On the space of polynomials of degree at most ${n}$ , the operator ${\partial_{zz}}$ is nilpotent, and one can solve this equation explicitly both forwards and backwards in time by the Taylor series

$\displaystyle P(t,z) = \sum_{j=0}^\infty \frac{t^j}{j!} \partial_z^{2j} P(0,z).$

For instance, if one starts with a quadratic ${P(0,z) = z^2 + bz + c}$ , then the polynomial evolves by the formula

$\displaystyle P(t,z) = z^2 + bz + (c+2t).$

As the polynomial ${P(t)}$ evolves in time, the zeroes ${z_1(t),\dots,z_n(t)}$ evolve also. Assuming for sake of discussion that the zeroes are simple, the inverse function theorem tells us that the zeroes will (locally, at least) evolve smoothly in time. What are the dynamics of this evolution?

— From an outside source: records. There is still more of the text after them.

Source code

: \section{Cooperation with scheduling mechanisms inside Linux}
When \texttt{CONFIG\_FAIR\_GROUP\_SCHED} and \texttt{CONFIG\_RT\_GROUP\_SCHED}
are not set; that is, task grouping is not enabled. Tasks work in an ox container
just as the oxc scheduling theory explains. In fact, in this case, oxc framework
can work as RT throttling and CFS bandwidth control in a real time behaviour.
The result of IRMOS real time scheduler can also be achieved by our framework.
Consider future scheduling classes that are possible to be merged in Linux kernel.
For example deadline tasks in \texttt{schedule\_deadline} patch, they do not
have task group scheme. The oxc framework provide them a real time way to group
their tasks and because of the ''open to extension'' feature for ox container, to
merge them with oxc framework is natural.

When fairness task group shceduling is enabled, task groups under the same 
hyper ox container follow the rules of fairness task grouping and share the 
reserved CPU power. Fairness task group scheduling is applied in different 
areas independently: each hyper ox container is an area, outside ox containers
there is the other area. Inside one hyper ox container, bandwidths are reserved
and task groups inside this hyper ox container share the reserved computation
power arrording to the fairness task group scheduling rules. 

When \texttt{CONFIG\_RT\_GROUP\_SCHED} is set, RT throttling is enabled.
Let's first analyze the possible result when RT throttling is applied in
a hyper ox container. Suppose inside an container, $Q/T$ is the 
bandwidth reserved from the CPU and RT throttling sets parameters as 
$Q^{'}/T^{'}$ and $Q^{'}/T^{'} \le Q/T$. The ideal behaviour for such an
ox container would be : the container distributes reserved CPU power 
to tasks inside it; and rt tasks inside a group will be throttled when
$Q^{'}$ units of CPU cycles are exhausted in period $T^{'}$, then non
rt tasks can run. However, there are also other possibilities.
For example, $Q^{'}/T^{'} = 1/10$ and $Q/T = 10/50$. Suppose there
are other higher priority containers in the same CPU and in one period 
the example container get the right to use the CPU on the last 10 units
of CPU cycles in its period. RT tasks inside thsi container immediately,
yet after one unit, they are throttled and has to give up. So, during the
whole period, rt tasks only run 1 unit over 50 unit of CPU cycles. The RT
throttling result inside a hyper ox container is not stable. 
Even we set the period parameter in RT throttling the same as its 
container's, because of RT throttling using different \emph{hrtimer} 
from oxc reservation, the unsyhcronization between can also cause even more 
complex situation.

For instance, in the quadratic case, the quadratic formula tells us that the zeroes are

$\displaystyle z_1(t) = \frac{-b + \sqrt{b^2 - 4(c+2t)}}{2}$

and

$\displaystyle z_2(t) = \frac{-b - \sqrt{b^2 - 4(c+2t)}}{2}$

after arbitrarily choosing a branch of the square root. If ${b,c}$ are real and the discriminant ${b^2 - 4c}$ is initially positive, we see that we start with two real zeroes centred around ${-b/2}$ , which then approach each other until time ${t = \frac{b^2-4c}{8}}$ , at which point the roots collide and then move off from each other in an imaginary direction.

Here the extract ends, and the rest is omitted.